Saved entries:
___

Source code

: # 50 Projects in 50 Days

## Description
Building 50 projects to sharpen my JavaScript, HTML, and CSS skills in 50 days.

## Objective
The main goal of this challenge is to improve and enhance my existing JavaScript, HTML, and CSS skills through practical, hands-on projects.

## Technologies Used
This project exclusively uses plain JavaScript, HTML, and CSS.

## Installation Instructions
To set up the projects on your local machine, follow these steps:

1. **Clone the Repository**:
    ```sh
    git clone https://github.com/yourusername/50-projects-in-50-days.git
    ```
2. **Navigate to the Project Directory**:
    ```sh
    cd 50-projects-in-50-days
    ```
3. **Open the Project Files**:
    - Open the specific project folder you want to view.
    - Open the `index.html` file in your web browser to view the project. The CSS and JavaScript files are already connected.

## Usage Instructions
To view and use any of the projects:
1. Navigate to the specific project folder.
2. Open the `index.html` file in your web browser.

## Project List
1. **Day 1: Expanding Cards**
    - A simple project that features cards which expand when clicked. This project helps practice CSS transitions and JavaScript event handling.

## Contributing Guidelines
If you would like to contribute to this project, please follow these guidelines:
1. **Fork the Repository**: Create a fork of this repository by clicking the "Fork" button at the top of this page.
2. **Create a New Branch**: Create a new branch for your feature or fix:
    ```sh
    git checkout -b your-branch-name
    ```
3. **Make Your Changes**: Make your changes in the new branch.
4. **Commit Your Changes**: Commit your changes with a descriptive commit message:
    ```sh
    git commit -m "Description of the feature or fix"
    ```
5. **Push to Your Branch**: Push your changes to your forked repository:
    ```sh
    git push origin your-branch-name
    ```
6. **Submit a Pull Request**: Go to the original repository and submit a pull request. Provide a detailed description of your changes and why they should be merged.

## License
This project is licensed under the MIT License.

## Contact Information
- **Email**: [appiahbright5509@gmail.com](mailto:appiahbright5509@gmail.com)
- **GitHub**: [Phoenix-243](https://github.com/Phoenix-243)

___

The output should restate the data exactly, with no line missing.

Source code

: # 50 Projects in 50 Days

## Description
Building 50 projects to sharpen my JavaScript, HTML, and CSS skills in 50 days.

## Objective
The main goal of this challenge is to improve and enhance my existing JavaScript, HTML, and CSS skills through practical, hands-on projects.

## Technologies Used
This project exclusively uses plain JavaScript, HTML, and CSS.

## Installation Instructions
To set up the projects on your local machine, follow these steps:

1. **Clone the Repository**:
    ```sh
    git clone https://github.com/yourusername/50-projects-in-50-days.git
    ```
2. **Navigate to the Project Directory**:
    ```sh
    cd 50-projects-in-50-days
    ```
3. **Open the Project Files**:
    - Open the specific project folder you want to view.
    - Open the `index.html` file in your web browser to view the project. The CSS and JavaScript files are already connected.

## Usage Instructions
To view and use any of the projects:
1. Navigate to the specific project folder.
2. Open the `index.html` file in your web browser.

## Project List
1. **Day 1: Expanding Cards**
    - A simple project that features cards which expand when clicked. This project helps practice CSS transitions and JavaScript event handling.

## Contributing Guidelines
If you would like to contribute to this project, please follow these guidelines:
1. **Fork the Repository**: Create a fork of this repository by clicking the "Fork" button at the top of this page.
2. **Create a New Branch**: Create a new branch for your feature or fix:
    ```sh
    git checkout -b your-branch-name
    ```
3. **Make Your Changes**: Make your changes in the new branch.
4. **Commit Your Changes**: Commit your changes with a descriptive commit message:
    ```sh
    git commit -m "Description of the feature or fix"
    ```
5. **Push to Your Branch**: Push your changes to your forked repository:
    ```sh
    git push origin your-branch-name
    ```
6. **Submit a Pull Request**: Go to the original repository and submit a pull request. Provide a detailed description of your changes and why they should be merged.

## License
This project is licensed under the MIT License.

## Contact Information
- **Email**: [appiahbright5509@gmail.com](mailto:appiahbright5509@gmail.com)
- **GitHub**: [Phoenix-243](https://github.com/Phoenix-243)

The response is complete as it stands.